= Beginning of Section =

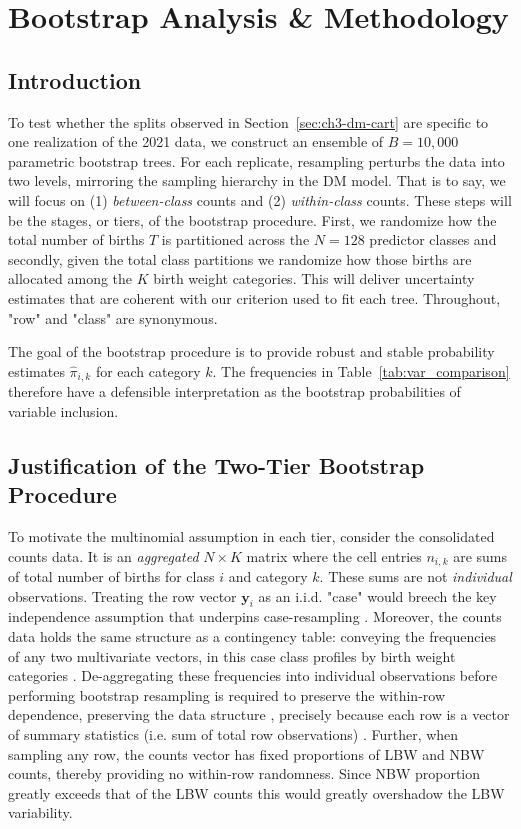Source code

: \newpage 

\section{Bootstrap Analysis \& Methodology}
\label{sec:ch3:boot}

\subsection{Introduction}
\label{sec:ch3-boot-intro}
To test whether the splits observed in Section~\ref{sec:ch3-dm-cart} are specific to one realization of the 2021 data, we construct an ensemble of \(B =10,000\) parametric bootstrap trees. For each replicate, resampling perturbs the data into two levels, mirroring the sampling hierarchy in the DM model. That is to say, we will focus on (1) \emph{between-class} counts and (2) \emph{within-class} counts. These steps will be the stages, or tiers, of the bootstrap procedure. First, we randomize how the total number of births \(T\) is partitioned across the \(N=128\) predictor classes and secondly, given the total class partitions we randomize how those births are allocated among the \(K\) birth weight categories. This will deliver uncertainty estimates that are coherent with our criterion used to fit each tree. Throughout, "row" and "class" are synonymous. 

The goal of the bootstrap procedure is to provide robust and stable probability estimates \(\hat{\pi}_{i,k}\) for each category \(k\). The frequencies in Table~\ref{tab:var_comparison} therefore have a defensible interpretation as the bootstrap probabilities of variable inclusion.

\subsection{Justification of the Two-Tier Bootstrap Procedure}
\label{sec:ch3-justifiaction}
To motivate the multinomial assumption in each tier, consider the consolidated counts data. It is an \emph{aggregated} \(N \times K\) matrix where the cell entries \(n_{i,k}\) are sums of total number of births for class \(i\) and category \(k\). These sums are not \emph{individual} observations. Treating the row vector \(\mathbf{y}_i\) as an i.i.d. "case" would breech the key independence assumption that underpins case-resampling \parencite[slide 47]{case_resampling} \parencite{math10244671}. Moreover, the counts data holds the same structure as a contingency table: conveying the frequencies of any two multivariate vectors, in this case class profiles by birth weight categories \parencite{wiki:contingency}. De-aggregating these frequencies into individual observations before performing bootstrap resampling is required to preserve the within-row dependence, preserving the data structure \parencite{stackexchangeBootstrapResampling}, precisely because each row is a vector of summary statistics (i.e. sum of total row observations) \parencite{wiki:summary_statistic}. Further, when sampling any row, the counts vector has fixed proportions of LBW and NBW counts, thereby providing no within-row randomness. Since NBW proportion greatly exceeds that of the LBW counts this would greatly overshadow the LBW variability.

= End of Section =

■ WHAT IS EXPECTED: If a line of the listing above holds the string "frequencies", copy it.

■ ANSWER BOX:
The goal of the bootstrap procedure is to provide robust and stable probability estimates \(\hat{\pi}_{i,k}\) for each category \(k\). The frequencies in Table~\ref{tab:var_comparison} therefore have a defensible interpretation as the bootstrap probabilities of variable inclusion.
To motivate the multinomial assumption in each tier, consider the consolidated counts data. It is an \emph{aggregated} \(N \times K\) matrix where the cell entries \(n_{i,k}\) are sums of total number of births for class \(i\) and category \(k\). These sums are not \emph{individual} observations. Treating the row vector \(\mathbf{y}_i\) as an i.i.d. "case" would breech the key independence assumption that underpins case-resampling \parencite[slide 47]{case_resampling} \parencite{math10244671}. Moreover, the counts data holds the same structure as a contingency table: conveying the frequencies of any two multivariate vectors, in this case class profiles by birth weight categories \parencite{wiki:contingency}. De-aggregating these frequencies into individual observations before performing bootstrap resampling is required to preserve the within-row dependence, preserving the data structure \parencite{stackexchangeBootstrapResampling}, precisely because each row is a vector of summary statistics (i.e. sum of total row observations) \parencite{wiki:summary_statistic}. Further, when sampling any row, the counts vector has fixed proportions of LBW and NBW counts, thereby providing no within-row randomness. Since NBW proportion greatly exceeds that of the LBW counts this would greatly overshadow the LBW variability.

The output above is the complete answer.